Orange County Sheriff’s Office/Tampa Bay 10/YouTube

By Stephen Hudak
Orlando Sentinel

ORANGE COUNTY, Fla. — Two years ago, after a citizens-safety panel he created delivered a wide-ranging list of recommendations aimed at making the community safer, Orange County Mayor Jerry Demings tempered his enthusiasm for the group’s detailed work with a jolt of reality.

“We may one day be back here again,” he said at the time.

Pervasive gun violence was a complex challenge with many causes and no simple solutions, he said.

But the day to restart the group has arrived already, and more quickly than he expected.

“This was always going to be a work in progress,” said Demings, a former Orange County sheriff and Orlando police chief, after announcing plans to “reconstitute” the collection of 37 community leaders in the wake of Wednesday’s shooting spree in Pine Hills.

The deadly violence is blamed on 19-year-old Keith Melvin Moses, an alleged gang member with no clear motive, with a lengthy criminal record as a juvenile. Sheriff John Mina said Moses killed a 9-year-old girl, a 24-year-old budding broadcast journalist and a 38-year-old woman riding in a car with Moses and his cousin.

Two others were wounded — a news photographer and the 9-year-old’s mother.
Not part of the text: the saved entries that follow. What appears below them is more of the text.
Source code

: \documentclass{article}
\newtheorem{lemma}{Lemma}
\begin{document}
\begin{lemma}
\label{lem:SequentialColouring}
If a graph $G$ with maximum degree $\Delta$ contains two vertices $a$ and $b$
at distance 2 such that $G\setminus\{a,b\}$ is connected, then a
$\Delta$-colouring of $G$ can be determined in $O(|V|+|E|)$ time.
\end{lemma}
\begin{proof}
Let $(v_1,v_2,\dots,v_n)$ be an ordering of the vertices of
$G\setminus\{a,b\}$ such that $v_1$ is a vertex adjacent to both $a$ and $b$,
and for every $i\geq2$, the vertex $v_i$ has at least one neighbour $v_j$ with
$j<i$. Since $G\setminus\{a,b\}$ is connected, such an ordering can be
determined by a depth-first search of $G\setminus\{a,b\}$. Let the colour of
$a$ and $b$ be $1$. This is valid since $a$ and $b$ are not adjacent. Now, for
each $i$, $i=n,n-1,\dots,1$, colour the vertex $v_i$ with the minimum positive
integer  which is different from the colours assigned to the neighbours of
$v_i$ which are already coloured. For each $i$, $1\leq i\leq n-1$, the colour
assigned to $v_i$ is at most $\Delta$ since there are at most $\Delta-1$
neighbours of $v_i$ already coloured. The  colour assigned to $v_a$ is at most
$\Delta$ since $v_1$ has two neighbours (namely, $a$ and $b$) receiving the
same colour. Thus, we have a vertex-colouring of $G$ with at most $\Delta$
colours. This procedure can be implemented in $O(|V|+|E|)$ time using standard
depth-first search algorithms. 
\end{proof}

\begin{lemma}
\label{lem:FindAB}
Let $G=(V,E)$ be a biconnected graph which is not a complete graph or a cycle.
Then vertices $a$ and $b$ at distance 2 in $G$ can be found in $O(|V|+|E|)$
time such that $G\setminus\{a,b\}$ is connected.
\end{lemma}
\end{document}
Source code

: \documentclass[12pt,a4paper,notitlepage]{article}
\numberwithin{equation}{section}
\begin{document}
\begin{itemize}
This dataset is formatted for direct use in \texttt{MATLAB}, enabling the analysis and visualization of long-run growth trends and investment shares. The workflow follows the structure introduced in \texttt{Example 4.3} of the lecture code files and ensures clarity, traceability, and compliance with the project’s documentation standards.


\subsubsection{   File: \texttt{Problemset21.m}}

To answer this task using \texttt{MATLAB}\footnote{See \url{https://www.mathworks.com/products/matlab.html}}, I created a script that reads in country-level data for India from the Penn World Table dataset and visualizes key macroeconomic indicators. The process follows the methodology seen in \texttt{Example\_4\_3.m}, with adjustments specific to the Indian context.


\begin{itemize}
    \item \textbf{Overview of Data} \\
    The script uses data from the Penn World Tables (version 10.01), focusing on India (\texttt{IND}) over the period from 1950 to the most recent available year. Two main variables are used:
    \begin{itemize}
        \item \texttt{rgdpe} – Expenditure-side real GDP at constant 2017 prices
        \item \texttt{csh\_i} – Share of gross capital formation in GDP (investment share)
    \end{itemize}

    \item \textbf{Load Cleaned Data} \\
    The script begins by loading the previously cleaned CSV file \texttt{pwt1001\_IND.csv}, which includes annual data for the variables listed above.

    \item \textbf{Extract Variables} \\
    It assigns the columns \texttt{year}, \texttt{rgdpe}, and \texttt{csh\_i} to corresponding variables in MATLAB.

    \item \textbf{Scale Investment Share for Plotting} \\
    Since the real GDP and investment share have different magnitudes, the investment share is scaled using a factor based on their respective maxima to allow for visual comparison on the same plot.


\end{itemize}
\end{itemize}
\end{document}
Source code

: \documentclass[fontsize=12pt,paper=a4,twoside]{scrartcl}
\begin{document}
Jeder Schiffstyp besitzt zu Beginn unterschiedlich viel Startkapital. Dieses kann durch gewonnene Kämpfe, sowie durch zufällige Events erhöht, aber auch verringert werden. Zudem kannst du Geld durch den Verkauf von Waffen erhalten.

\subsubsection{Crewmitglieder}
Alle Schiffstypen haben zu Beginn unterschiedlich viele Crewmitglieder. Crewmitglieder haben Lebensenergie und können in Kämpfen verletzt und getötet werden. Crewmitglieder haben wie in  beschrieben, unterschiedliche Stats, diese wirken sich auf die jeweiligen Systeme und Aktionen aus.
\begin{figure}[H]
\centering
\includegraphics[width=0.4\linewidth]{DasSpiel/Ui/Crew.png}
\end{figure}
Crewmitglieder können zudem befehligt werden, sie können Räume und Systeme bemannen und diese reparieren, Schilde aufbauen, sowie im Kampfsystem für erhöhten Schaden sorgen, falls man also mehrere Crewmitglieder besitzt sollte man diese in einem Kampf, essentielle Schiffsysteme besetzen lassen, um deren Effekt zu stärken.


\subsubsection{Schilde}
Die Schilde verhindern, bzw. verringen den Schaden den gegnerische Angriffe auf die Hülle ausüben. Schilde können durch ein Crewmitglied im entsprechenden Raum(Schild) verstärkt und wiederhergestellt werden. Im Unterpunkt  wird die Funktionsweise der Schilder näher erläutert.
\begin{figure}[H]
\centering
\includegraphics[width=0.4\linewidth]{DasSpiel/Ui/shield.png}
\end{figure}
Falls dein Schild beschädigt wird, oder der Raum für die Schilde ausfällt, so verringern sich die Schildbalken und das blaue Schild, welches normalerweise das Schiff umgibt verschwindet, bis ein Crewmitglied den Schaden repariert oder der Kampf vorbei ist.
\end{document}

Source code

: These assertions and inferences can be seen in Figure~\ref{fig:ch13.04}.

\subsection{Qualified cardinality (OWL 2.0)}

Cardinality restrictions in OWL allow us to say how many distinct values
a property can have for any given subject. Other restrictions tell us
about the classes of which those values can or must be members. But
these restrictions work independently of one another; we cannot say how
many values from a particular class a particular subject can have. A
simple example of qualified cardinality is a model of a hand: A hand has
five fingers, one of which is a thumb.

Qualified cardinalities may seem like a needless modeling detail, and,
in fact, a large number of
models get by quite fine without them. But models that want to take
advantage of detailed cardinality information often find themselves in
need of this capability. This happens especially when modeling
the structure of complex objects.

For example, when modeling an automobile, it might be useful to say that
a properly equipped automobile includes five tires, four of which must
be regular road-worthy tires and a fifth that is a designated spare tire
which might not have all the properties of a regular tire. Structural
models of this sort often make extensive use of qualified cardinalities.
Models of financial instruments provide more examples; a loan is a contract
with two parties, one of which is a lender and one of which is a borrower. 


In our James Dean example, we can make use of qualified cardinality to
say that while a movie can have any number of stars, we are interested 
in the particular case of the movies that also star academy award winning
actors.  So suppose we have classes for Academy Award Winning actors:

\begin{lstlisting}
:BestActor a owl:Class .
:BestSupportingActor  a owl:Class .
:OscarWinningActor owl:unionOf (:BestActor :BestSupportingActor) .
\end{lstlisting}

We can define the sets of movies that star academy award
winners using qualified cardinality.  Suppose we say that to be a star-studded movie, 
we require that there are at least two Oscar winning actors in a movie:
Orange County commissioners pledged $2 million in the fiscal year 2022-23 budget to underwrite the cost of implementing the Citizens Safety Task Force suggestions, which focused on four main topics — crime prevention, intervention, enforcement and prosecution.

The ideas led to the employment of “credible messengers” — often former gang members who have turned their life around — to work with at-risk youth and the creation of mental-health response teams to assist Orlando police and Orange County sheriff’s deputies.

Ruben Saldaña, who runs the Orange County Credible Messengers, said he was shocked at the news of Wednesday’s shooting. He expressed his condolences to the families of the victims, including Lyons.

”Anything we can do as Credible Messengers to show up side by side for the media, we’re here for them,” Saldaña said. “The media is part of our community. They were at the right place at the wrong time, doing their jobs.”

The Credible Messenger initiative is expected to begin working more closely in high-crime areas this year. Saldaña and his network plan to visit communities throughout Orlando next week to address the shooting and other recent acts of violence.

“This isn’t a foreign invasion; this is us shooting us,” Saldaña said. “We have to acknowledge that and come together beyond the church walls and beyond the schools. If we have to keep our sneaks to the streets, that’s what we’ll do.”

“This didn’t start in Pine Hills, and it doesn’t end in Pine Hills,” he added.

The task force was created by Demings after a spate of seven shootings over a span of three weeks in 2020.

Most of the shootings involved juveniles. One shooting killed a 3-year-old.

As he did then, Demings consulted Thursday with faith leaders about how to move forward after the violence.

Bishop Derrick L. McRae, a task force alumnus and president of the African American Council of Christian Clergy, said he was most concerned about the apparent ease with which a youth can get a gun.

“They’re everywhere,” he said.

McRae said he was especially concerned with the proposed permitless or open-carry legislation.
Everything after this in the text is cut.